Motivado pelo título conquistado uma semana antes, o francês chegou cheio de moral para a disputa do GP da Espanha, em Jerez de la Frontera. E Alesi fez um corridão: largou em nono, quatro posições à frente e sete décimos mais rápido que Palmer na qualificação – e terminou num impressionante 4º lugar, com a oitava volta mais rápida da corrida. O britânico chegou em 10º e último entre os que terminaram, certo de que sua carreira na categoria máxima estava perto do fim.
Nas duas corridas finais, Alesi não repetiu o mesmo desempenho: enfrentou problemas mecânicos no GP do Japão e também na Austrália. Palmer encerrou sua trajetória na Fórmula 1 abandonando na 20ª volta em Suzuka, com um vazamento de óleo em sua Tyrrell – uma vez que não se classificou para a disputa da corrida final da temporada, em Adelaide.

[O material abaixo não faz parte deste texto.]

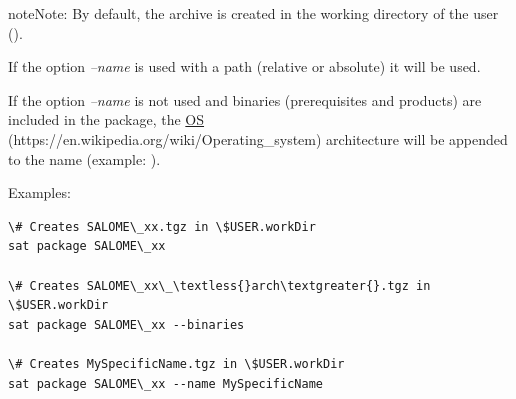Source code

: \documentclass[a4paper,10pt,english]{sphinxmanual}
\begin{document}
\begin{notice}{note}{Note:}
By default, the archive is created in the working directory of the user ().

If the option \emph{--name} is used with a path (relative or absolute) it will be used.

If the option \emph{--name} is not used and binaries (prerequisites and products)
are included in the package, the \href{https://en.wikipedia.org/wiki/Operating\_system}{OS} (https://en.wikipedia.org/wiki/Operating\_system) architecture
will be appended to the name (example: ).

Examples:

\begin{Verbatim}[commandchars=\\\{\}]
\# Creates SALOME\_xx.tgz in \$USER.workDir
sat package SALOME\_xx

\# Creates SALOME\_xx\_\textless{}arch\textgreater{}.tgz in \$USER.workDir
sat package SALOME\_xx --binaries

\# Creates MySpecificName.tgz in \$USER.workDir
sat package SALOME\_xx --name MySpecificName
\end{Verbatim}
\end{notice}
\end{document}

Com 50% do total de pontos somados pela equipe em 1989, Jean Alesi justificou o investimento e foi, disparado, a grande revelação da Fórmula 1 naquele ano, eclipsando Alboreto e destruindo a carreira de Jonathan Palmer. No Mundial de Construtores, “Tio” Ken comemorou um surpreendente quinto lugar e a sua nova descoberta.
A pergunta que pairava no ar era: até onde Jean Alesi poderia chegar em 1990?
Respostas, no próximo post.
Grande Rodrigo!
Mais um belo texto desta bela “novela Tyrrell” que você nos apresenta. Hoje minha produtividade caiu com os posts que você nos brindou, mas minha felicidade se multiplicou. ABRAÇO! Obrigado!!!
Que bom que gostou! Abraços!
Muito bom. Eu me recordo bem da impressão que o Jean Alesi causou nesta temporada.
Ansiosamente aguardando voce falar de 1990 e de um dos meus carros favoritos, o 019 !
Que venha o Tyrrell de Bigodes !!!
Rodrigo, ja tem uma ideia de quando lançara a a temporada de 90 sobre a Tyrell
Quando me sobrar tempo para falar da Tyrrell de novo.